Apparently Taniguchi, architect of the new MOMA building now back in Manhattan, said to the museum trustees, "Raise a lot of money for me, I'll give you good architecture. Raise even more money, I'll make the architecture disappear." And they raised almost a billion dollars for him, so he did. "The customary sensations that buildings give us - of secure enclosure, of masses of matter firmly supported - are diluted by a black gap, a mere quarter inch wide, that runs along the bottom and top of every interior wall, even at the base of weight-bearing pillars, so that everything, subtly, floats. The...aesthetic accomplishment [of the gaps] is to dematerialize the walls; the visitor moves through spaces demarcated as if by Japanese paper screens." (John Updike, "Invisible Cathedral", The New Yorker, Nov 15, 2004)

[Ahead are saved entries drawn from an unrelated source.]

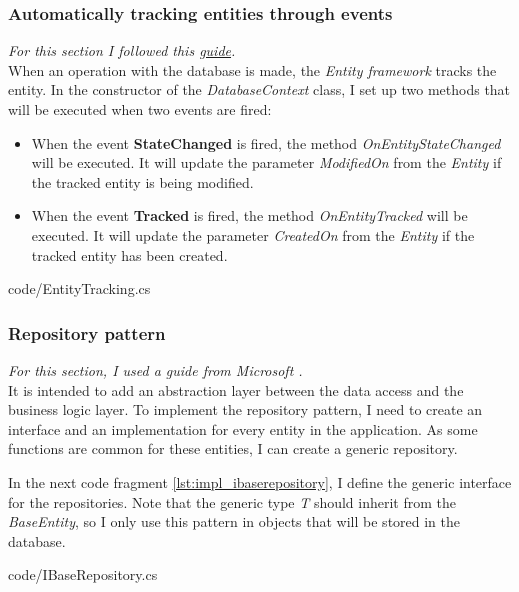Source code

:         \subsubsection{Automatically tracking entities through events}
            \textit{For this section I followed this \href{https://docs.microsoft.com/en-us/dotnet/API/microsoft.entityframeworkcore.changetracking.changetracker?view=efcore-5.0}{guide}.}\\
            When an operation with the database is made, the \textit{Entity framework} tracks the entity.  
            In the constructor of the \textit{DatabaseContext} class, I set up two methods that will be executed when two events are fired:
            \begin{itemize}[noitemsep]
                \item When the event \textbf{StateChanged} is fired, the method \textit{OnEntityStateChanged} will be executed. It will update the parameter \textit{ModifiedOn} from the \textit{Entity} if the tracked entity is being modified.
                \item When the event \textbf{Tracked} is fired, the method \textit{OnEntityTracked} will be executed. It will update the parameter \textit{CreatedOn} from the \textit{Entity} if the tracked entity has been created.
            \end{itemize}

            
            {code/EntityTracking.cs}
        
        \subsubsection{Repository pattern}
            \textit{For this section, I used a guide from Microsoft \cite{RepoAndUW}.}\\
            It is intended to add an abstraction layer between the data access and the business logic layer. 
            To implement the repository pattern, I need to create an interface and an implementation for every entity in the application.
            As some functions are common for these entities, I can create a generic repository.

            In the next code fragment \ref{lst:impl_ibaserepository}, I define the generic interface for the repositories. 
            Note that the generic type \textit{T} should inherit from the \textit{BaseEntity}, so I only use this pattern in objects that will
            be stored in the database.
            
            {code/IBaseRepository.cs}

Paul Goldberger from the same issue: "In 1997, the museum snubbed the radicals and hired Taniguchi, who represents not the cutting edge of architecture but, rather, a carefully wrought, highly refined modernism - a cool and reserved aesthetic that has more in common wiht the Modern's original credo than with the expressive direction of recent architecture and museum design."
Makes one want to visit the Modern just for its design, and I did enjoy the tiny pared-down Modern they had in Queens while they were renovating the main building.
[Note to self: post longer entry, or at least read the rather technical article Von linked.]